Only one span of the listing below is wanted: the lines from the one with "- Memory monitoring" through the one with "- Network monitoring", reproduced exactly, both ends kept.

++++++

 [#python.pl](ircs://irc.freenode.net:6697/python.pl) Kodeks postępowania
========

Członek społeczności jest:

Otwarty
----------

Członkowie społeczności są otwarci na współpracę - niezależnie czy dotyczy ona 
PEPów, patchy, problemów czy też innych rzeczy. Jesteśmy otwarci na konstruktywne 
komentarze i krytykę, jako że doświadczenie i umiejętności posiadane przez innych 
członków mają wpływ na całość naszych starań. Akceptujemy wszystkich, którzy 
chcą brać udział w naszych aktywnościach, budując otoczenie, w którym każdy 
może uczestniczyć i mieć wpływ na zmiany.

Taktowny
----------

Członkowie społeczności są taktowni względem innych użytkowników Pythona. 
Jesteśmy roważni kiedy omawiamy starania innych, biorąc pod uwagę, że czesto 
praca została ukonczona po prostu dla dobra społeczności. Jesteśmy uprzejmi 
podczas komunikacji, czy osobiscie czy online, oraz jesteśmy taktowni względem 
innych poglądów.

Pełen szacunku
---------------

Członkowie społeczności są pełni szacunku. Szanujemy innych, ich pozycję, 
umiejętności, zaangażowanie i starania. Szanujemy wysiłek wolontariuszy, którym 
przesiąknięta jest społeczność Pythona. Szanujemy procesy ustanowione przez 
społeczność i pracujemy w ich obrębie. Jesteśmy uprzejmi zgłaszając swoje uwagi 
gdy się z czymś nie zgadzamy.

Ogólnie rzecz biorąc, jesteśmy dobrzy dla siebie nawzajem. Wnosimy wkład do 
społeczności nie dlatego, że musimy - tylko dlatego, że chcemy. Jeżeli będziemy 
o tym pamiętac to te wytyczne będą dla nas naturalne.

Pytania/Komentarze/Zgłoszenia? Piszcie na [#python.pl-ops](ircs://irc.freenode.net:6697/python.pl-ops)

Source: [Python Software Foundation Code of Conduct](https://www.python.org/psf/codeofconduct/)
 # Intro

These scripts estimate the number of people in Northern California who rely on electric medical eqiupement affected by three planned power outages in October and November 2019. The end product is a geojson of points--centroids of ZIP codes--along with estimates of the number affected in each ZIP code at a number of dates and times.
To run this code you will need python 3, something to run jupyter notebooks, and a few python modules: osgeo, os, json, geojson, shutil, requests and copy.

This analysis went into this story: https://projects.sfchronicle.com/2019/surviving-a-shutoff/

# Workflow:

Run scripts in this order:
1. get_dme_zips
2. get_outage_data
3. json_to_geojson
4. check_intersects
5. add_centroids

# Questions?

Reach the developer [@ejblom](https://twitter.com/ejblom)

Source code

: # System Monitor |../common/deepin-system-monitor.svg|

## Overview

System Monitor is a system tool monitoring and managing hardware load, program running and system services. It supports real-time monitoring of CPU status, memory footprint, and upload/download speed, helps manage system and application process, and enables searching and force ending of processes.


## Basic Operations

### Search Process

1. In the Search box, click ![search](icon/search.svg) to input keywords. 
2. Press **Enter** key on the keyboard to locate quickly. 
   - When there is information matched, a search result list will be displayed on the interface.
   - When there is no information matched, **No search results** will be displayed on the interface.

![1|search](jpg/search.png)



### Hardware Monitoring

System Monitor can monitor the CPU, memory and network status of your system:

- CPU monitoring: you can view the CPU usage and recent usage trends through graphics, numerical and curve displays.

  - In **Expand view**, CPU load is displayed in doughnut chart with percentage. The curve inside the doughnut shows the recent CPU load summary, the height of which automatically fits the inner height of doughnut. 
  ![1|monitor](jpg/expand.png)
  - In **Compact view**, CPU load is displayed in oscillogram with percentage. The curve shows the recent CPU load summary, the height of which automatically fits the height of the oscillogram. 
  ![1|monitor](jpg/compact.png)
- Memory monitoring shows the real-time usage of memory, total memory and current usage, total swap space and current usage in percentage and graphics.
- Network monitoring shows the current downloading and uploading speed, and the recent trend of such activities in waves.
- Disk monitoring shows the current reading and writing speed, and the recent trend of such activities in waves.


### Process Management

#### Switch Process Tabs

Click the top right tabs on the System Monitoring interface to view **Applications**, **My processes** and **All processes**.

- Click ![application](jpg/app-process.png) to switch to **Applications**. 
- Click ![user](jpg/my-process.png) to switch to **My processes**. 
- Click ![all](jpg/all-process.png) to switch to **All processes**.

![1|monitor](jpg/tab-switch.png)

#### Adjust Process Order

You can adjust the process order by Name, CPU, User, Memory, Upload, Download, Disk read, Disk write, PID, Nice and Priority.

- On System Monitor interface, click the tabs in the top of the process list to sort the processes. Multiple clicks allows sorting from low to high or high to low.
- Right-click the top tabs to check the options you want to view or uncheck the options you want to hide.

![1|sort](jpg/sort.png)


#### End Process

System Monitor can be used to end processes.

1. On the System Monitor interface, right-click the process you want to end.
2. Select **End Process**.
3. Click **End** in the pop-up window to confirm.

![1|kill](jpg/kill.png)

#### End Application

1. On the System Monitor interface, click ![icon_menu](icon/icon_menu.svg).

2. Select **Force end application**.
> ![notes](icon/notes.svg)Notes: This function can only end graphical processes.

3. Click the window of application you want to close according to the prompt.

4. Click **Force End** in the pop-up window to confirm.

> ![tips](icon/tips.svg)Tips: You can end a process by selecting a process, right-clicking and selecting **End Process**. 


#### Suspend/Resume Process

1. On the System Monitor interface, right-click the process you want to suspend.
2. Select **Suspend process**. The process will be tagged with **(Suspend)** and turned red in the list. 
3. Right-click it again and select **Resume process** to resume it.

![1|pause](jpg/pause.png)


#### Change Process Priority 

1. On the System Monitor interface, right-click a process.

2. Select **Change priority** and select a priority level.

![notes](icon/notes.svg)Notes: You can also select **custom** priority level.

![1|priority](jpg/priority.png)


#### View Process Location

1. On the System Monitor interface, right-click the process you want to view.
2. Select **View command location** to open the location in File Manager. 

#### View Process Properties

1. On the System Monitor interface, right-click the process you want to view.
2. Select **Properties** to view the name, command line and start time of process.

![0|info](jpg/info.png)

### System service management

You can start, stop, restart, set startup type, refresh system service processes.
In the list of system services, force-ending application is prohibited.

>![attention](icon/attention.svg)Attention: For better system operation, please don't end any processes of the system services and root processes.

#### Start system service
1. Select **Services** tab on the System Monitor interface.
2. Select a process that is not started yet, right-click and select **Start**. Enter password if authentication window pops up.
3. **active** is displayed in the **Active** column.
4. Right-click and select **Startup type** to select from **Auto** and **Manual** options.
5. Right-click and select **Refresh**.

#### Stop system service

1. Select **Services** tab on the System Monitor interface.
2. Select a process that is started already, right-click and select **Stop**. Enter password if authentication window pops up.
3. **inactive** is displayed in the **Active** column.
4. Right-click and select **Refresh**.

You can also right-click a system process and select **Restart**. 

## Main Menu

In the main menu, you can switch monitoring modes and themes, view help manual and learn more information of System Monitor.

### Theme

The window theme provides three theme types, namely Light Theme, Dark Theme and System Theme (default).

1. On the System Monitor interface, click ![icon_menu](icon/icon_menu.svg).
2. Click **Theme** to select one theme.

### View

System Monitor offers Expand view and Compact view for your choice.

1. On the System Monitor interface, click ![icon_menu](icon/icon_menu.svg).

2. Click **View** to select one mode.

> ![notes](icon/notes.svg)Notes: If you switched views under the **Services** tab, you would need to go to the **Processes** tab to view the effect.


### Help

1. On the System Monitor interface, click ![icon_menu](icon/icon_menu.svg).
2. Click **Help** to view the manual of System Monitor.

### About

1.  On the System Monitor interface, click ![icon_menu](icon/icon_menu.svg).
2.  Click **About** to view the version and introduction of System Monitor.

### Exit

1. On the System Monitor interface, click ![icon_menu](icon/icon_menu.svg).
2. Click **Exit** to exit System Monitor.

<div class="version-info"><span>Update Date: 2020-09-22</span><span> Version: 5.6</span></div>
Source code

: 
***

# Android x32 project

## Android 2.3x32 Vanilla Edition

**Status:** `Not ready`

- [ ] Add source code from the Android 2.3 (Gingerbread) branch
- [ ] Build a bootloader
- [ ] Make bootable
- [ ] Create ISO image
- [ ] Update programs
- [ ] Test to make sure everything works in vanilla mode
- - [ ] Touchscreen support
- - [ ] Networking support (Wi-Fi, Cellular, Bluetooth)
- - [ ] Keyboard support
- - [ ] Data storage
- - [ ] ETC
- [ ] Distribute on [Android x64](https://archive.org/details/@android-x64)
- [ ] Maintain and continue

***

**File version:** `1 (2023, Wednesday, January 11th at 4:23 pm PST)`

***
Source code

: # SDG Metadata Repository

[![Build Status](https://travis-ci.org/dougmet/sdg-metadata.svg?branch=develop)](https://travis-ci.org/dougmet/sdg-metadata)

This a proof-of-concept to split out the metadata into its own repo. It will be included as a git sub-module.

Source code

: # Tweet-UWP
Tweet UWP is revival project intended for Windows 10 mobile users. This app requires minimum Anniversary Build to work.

++++++

Written response
- Memory monitoring shows the real-time usage of memory, total memory and current usage, total swap space and current usage in percentage and graphics.
- Network monitoring shows the current downloading and uploading speed, and the recent trend of such activities in waves.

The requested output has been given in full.